Von den 17 untersuchten Branchen mit tariflichem Urlaubsgeld hat sich dieses gegenüber dem Vorjahr in 8 Branchen erhöht, in drei weiteren Branchen sind zumindest in einigen Tarifgebieten Erhöhungen in Kraft getreten. Steigerungen gab es insbesondere in jenen Branchen, in denen das Urlaubsgeld als Prozentsatz der Tarifentgelte festgelegt wird. Hierzu gehören im Jahr 2024 die Druckindustrie, das Gebäudereinigungs-handwerk, das Kfz-Gewerbe, die Metallindustrie, die Papier verarbeitende Industrie und das Versicherungsgewerbe. Die Erhöhungen des Urlaubsgeldes folgten demnach den allgemeinen Tariferhöhungen und lagen überwiegend zwischen 1,5 Prozent in der Druckindustrie und 5,2 Prozent in der Metallindustrie. Deutlich mehr gibt es in diesem Jahr auch für Tarifbeschäftigte im Einzelhandel Nordrhein-Westfalen (plus 5,3 Prozent) sowie in der Bekleidungs- und der Textilindustrie, wo die Steigerung gegenüber dem Vorjahr jeweils gut 8 Prozent beträgt.
„Was vielen nicht bewusst ist: Neben Geld für die Urlaubskasse bringen Tarifverträge auch zusätzliche Urlaubstage“, sagt WSI-Forscher Malte Lübker. Nach dem Bundesurlaubsgesetz haben Arbeitnehmer*innen nur einen Anspruch auf 4 Wochen Erholungsurlaub im Jahr. Bei einer 6-Tage-Woche entspricht dies 24 Urlaubstagen, bei der weit gängigeren 5-Tage-Woche muss der Arbeitgeber 20 Tage Erholungsurlaub gewähren. In Tarifverträgen sind hingegen 6 Wochen (30 Urlaubstage) üblich (siehe Tabelle 1 und 2). Ausnahmen gibt es nur vereinzelt, wie in der Bayerischen Landwirtschaft oder in der Holz und Kunststoff verarbeitenden Industrie Sachsens (jeweils 28 Tage).

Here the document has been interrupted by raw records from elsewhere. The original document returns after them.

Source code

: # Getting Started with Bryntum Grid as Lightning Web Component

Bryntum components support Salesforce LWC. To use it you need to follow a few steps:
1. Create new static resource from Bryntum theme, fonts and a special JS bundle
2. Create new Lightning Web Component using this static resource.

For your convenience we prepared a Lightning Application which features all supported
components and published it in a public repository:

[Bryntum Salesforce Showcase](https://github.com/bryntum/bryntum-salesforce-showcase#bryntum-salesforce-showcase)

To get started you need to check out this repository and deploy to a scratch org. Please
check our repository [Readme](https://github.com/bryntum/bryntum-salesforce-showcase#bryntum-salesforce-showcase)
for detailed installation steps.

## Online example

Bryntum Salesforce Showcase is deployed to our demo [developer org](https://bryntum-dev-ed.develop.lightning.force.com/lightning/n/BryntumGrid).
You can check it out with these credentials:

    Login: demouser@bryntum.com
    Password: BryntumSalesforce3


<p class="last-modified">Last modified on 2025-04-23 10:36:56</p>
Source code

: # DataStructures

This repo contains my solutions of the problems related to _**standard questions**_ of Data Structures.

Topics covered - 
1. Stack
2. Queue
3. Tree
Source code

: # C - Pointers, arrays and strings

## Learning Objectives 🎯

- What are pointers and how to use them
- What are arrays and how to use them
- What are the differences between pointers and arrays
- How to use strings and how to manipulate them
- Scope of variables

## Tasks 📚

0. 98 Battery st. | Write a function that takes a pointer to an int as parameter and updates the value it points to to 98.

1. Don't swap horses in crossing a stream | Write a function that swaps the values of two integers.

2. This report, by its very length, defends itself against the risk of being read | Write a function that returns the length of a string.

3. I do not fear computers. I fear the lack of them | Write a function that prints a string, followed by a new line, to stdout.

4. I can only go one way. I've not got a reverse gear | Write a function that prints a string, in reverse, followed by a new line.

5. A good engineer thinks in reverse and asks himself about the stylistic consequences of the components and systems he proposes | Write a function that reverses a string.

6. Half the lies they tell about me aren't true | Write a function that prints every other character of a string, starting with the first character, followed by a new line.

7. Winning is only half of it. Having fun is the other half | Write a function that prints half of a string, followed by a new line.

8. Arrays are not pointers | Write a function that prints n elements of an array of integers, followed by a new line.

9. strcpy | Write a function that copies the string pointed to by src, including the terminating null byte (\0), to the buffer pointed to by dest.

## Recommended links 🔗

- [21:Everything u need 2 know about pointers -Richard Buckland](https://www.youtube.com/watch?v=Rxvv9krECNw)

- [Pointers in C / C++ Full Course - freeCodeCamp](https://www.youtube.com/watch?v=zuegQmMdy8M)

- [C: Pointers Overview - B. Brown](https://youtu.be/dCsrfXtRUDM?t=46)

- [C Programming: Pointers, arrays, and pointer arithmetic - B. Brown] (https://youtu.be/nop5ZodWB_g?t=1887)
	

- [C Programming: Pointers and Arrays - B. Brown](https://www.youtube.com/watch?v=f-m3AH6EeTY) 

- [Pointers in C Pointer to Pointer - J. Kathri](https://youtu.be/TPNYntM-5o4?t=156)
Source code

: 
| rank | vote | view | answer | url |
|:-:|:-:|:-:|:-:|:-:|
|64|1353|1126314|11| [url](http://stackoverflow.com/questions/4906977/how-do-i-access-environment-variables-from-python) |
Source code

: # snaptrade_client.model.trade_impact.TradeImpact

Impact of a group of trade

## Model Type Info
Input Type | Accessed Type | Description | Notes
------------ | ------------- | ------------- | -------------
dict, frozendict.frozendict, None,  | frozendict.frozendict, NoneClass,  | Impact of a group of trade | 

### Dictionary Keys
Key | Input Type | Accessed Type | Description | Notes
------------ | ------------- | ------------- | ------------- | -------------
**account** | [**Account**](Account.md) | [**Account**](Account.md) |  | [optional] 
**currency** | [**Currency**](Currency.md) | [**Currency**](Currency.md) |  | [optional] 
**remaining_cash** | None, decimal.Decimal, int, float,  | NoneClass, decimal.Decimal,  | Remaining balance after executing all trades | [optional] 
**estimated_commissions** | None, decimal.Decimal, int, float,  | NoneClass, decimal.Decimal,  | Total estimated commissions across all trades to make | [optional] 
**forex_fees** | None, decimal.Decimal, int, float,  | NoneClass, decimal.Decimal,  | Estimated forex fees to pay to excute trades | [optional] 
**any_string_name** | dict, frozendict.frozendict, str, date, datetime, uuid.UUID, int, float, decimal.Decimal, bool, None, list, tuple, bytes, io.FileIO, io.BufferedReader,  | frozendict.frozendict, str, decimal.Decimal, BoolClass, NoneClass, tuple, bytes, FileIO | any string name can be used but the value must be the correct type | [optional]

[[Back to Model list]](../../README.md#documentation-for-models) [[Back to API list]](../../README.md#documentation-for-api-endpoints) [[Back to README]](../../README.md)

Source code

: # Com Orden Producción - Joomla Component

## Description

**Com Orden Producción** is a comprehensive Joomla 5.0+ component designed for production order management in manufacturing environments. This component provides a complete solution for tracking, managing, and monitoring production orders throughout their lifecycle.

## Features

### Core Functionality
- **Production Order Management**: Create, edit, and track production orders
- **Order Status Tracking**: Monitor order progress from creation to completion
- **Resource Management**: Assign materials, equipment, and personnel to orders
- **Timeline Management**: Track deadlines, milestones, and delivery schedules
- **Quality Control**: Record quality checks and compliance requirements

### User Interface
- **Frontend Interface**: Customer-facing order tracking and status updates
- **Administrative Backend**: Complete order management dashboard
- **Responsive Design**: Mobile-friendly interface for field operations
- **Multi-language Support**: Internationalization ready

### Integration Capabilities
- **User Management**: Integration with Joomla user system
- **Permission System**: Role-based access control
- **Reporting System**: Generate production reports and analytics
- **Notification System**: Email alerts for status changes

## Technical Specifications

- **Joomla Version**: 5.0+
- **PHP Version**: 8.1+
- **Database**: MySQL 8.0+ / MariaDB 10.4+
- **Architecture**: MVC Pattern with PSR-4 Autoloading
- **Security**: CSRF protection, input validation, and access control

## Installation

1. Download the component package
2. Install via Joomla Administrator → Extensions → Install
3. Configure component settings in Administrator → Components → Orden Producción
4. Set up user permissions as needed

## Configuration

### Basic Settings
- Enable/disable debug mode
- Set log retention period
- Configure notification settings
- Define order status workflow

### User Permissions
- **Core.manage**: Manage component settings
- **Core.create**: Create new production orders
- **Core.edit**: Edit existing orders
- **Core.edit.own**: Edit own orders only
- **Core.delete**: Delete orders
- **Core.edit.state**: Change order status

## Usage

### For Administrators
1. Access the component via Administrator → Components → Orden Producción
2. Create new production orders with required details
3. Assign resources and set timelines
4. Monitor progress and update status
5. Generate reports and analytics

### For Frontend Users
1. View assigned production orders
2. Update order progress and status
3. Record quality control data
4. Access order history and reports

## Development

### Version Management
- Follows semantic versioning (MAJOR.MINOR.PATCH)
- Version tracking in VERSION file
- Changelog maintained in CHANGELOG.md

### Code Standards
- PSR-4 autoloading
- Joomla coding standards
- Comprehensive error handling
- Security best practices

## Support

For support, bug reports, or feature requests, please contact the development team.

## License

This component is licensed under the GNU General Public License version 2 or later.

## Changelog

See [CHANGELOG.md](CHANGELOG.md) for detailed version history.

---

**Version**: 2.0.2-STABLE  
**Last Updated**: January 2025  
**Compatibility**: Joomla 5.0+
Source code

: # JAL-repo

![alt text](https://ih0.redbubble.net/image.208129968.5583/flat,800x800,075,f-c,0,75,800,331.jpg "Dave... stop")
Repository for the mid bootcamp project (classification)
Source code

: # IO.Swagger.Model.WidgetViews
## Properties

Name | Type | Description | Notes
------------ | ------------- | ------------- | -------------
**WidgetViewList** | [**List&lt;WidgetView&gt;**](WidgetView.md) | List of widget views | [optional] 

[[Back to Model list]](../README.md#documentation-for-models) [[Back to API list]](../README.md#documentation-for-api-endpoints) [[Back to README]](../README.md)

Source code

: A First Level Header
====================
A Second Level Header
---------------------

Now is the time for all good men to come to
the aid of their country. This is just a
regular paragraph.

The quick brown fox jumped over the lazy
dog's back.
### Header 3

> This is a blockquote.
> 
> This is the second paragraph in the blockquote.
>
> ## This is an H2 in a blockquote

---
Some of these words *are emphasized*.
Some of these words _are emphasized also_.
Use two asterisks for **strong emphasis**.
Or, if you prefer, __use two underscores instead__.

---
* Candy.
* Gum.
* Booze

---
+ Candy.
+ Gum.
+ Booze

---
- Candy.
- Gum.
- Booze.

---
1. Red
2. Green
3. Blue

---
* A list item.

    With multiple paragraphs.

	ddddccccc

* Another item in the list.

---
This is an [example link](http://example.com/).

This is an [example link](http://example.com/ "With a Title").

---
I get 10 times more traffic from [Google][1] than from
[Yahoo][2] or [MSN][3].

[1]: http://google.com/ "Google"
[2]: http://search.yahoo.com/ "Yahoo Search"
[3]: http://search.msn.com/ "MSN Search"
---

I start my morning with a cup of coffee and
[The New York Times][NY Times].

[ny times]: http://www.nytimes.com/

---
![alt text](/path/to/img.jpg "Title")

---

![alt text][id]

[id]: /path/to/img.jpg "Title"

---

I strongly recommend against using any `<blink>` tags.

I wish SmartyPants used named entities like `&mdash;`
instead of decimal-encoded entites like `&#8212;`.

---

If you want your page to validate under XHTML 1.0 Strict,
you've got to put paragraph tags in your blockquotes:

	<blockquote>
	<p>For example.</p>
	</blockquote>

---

Auch gut zu wissen: Wer während des Urlaubs krank wird, sollte sich unbedingt ein ärztliches Attest besorgen und dieses nach Rückkehr beim Arbeitgeber einreichen. Die so nachgewiesenen Tage der Arbeitsunfähigkeit werden dann nicht auf den Jahresurlaub angerechnet. „Wenn es dabei Probleme gibt, hilft meist schon ein freundlicher Hinweis auf § 9 des Bundesurlaubsgesetzes“, so Lübker. „Wenn das nichts bringt, lohnt es sich unter Umständen auch, den Betriebsrat oder den Rechtsschutz der Gewerkschaft einzuschalten.“
Für die Auswertung zur Häufigkeit von Urlaubsgeld wurden die Angaben von 67.880 Beschäftigten ausgewertet, die zwischen dem 1. Mai 2023 und dem 31. Mai 2024 an einer kontinuierlichen Online-Erhebung des WSI-Portals Lohnspiegel.de teilgenommen haben. Die Umfrage ist nicht repräsentativ, erlaubt aber aufgrund der hohen Fallzahlen detaillierte Einblicke in die Arbeitswelt. Nicht berücksichtigt wurden Beschäftigte des öffentlichen Dienstes, bei denen das Urlaubs- und Weihnachtsgeld seit der Tarifreform des Jahres 2005 in einer einzigen Jahressonderzahlung zusammengefasst wird. Lohnspiegel.de ist ein nicht-kommerzielles Angebot der Hans-Böckler-Stiftung.